For most of the other PPs on this thread: You're all saying you aren't interested in the people you talk to. That's your choice, just don't act surprised when they reciprocate your dismissal.

How kind you are sad thank you for responding . Grew up in a very shame based house and I’m generally very self critical, but also thankfully a lot more self aware through counselling and a lot of reading. I know people enjoy my company so it’s not feedback from them it’s my feedback to myself.

Bestyearever2024 · 27/10/2024 16:17

*For me to ask "is this kind" before every utterance would require a 5min period of total silence after every few sentences spoken by another person, so I could process what was said, think of a reply and decide if it's kind to speak it. There would be no flow.

So instead I regularly commit the conversational sin of interrupting people to speak whatever thought is burning its way through my brain and just hope that it's an appropriate thing to say. The alternative being that I wait politely for them to finish speaking, then meet them with a blank stare as tumbleweeds blow through my overloaded mind which by that point incapable of even saying goodbye and walking away*

I had zero idea .....my suggestion is utterly fucking pants, then 🙄

Apologies, truly, for not understanding any of the above 🥰❤️

LostittoBostik · 27/10/2024 16:20

autienotnaughty · 27/10/2024 11:42

Recently mentioned to my sil how it's amazing how much cheaper my house was than hers given it's so much bigger.😳

Not quite sure what I was trying to achieve

If you say something like this do you immediately acknowledge it? Eg immediately say "oh my god, that sounded awful, I really didn't mean that the way it came out" and laugh at yourself?

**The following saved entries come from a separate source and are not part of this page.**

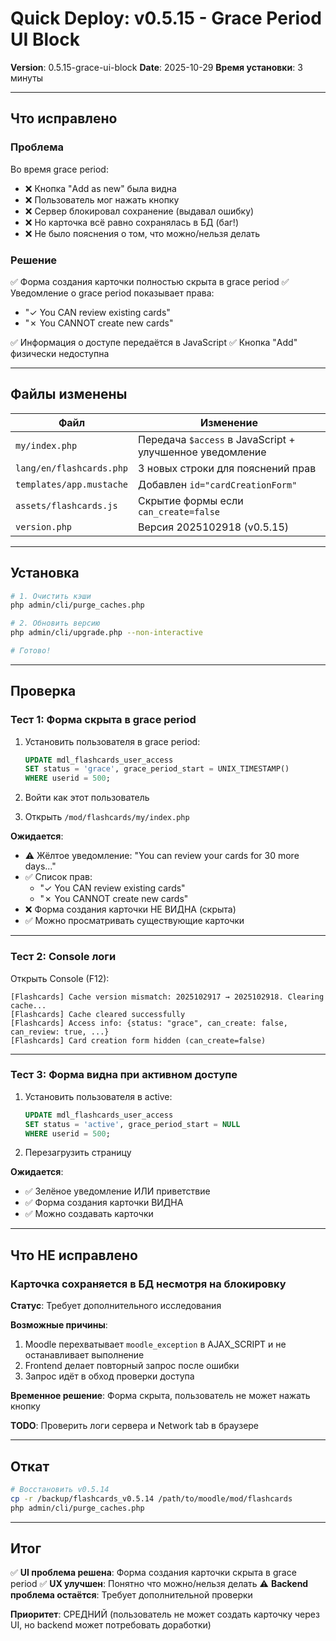 # Quick Deploy: v0.5.15 - Grace Period UI Block

**Version**: 0.5.15-grace-ui-block
**Date**: 2025-10-29
**Время установки**: 3 минуты

---

## Что исправлено

### Проблема
Во время grace period:
- ❌ Кнопка "Add as new" была видна
- ❌ Пользователь мог нажать кнопку
- ❌ Сервер блокировал сохранение (выдавал ошибку)
- ❌ Но карточка всё равно сохранялась в БД (баг!)
- ❌ Не было пояснения о том, что можно/нельзя делать

### Решение
✅ Форма создания карточки полностью скрыта в grace period
✅ Уведомление о grace period показывает права:
- "✓ You CAN review existing cards"
- "✗ You CANNOT create new cards"

✅ Информация о доступе передаётся в JavaScript
✅ Кнопка "Add" физически недоступна

---

## Файлы изменены

| Файл | Изменение |
|------|-----------|
| `my/index.php` | Передача `$access` в JavaScript + улучшенное уведомление |
| `lang/en/flashcards.php` | 3 новых строки для пояснений прав |
| `templates/app.mustache` | Добавлен `id="cardCreationForm"` |
| `assets/flashcards.js` | Скрытие формы если `can_create=false` |
| `version.php` | Версия 2025102918 (v0.5.15) |

---

## Установка

```bash
# 1. Очистить кэши
php admin/cli/purge_caches.php

# 2. Обновить версию
php admin/cli/upgrade.php --non-interactive

# Готово!
```

---

## Проверка

### Тест 1: Форма скрыта в grace period

1. Установить пользователя в grace period:
   ```sql
   UPDATE mdl_flashcards_user_access
   SET status = 'grace', grace_period_start = UNIX_TIMESTAMP()
   WHERE userid = 500;
   ```

2. Войти как этот пользователь
3. Открыть `/mod/flashcards/my/index.php`

**Ожидается**:
- ⚠️ Жёлтое уведомление: "You can review your cards for 30 more days..."
- ✅ Список прав:
  - "✓ You CAN review existing cards"
  - "✗ You CANNOT create new cards"
- ❌ Форма создания карточки НЕ ВИДНА (скрыта)
- ✅ Можно просматривать существующие карточки

---

### Тест 2: Console логи

Открыть Console (F12):

```
[Flashcards] Cache version mismatch: 2025102917 → 2025102918. Clearing cache...
[Flashcards] Cache cleared successfully
[Flashcards] Access info: {status: "grace", can_create: false, can_review: true, ...}
[Flashcards] Card creation form hidden (can_create=false)
```

---

### Тест 3: Форма видна при активном доступе

1. Установить пользователя в active:
   ```sql
   UPDATE mdl_flashcards_user_access
   SET status = 'active', grace_period_start = NULL
   WHERE userid = 500;
   ```

2. Перезагрузить страницу

**Ожидается**:
- ✅ Зелёное уведомление ИЛИ приветствие
- ✅ Форма создания карточки ВИДНА
- ✅ Можно создавать карточки

---

## Что НЕ исправлено

### Карточка сохраняется в БД несмотря на блокировку

**Статус**: Требует дополнительного исследования

**Возможные причины**:
1. Moodle перехватывает `moodle_exception` в AJAX_SCRIPT и не останавливает выполнение
2. Frontend делает повторный запрос после ошибки
3. Запрос идёт в обход проверки доступа

**Временное решение**: Форма скрыта, пользователь не может нажать кнопку

**TODO**: Проверить логи сервера и Network tab в браузере

---

## Откат

```bash
# Восстановить v0.5.14
cp -r /backup/flashcards_v0.5.14 /path/to/moodle/mod/flashcards
php admin/cli/purge_caches.php
```

---

## Итог

✅ **UI проблема решена**: Форма создания карточки скрыта в grace period
✅ **UX улучшен**: Понятно что можно/нельзя делать
⚠️ **Backend проблема остаётся**: Требует дополнительной проверки

**Приоритет**: СРЕДНИЙ (пользователь не может создать карточку через UI, но backend может потребовать доработки)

I think not acknowledging an accidental faux pas is the only bit that comes off awkwardly. Everyone makes slips like this from time to time but it's admitting that it's happened/turning it into a joke that diffuses the situation

morinaga · 27/10/2024 16:25

Garlicbest · 27/10/2024 16:10

No, I was mirroring the exact behaviour you've all owned.
A: I read a study about people ..
B: Oh, I read a study about people, too!

If you don't think it was empathetic, you're right. It's fairly telling that you don't like it - or can't see it - when it's reflected back.

That shows how you view ND people, not how ND people actually act. Your example was completely nonsensical. But that’s bigotry for you.

OutwiththeOutCrowd · 27/10/2024 16:25

LostittoBostik, I agree. If you can manage it at all, the ability to laugh ruefully at yourself can go a long way towards smoothing things over.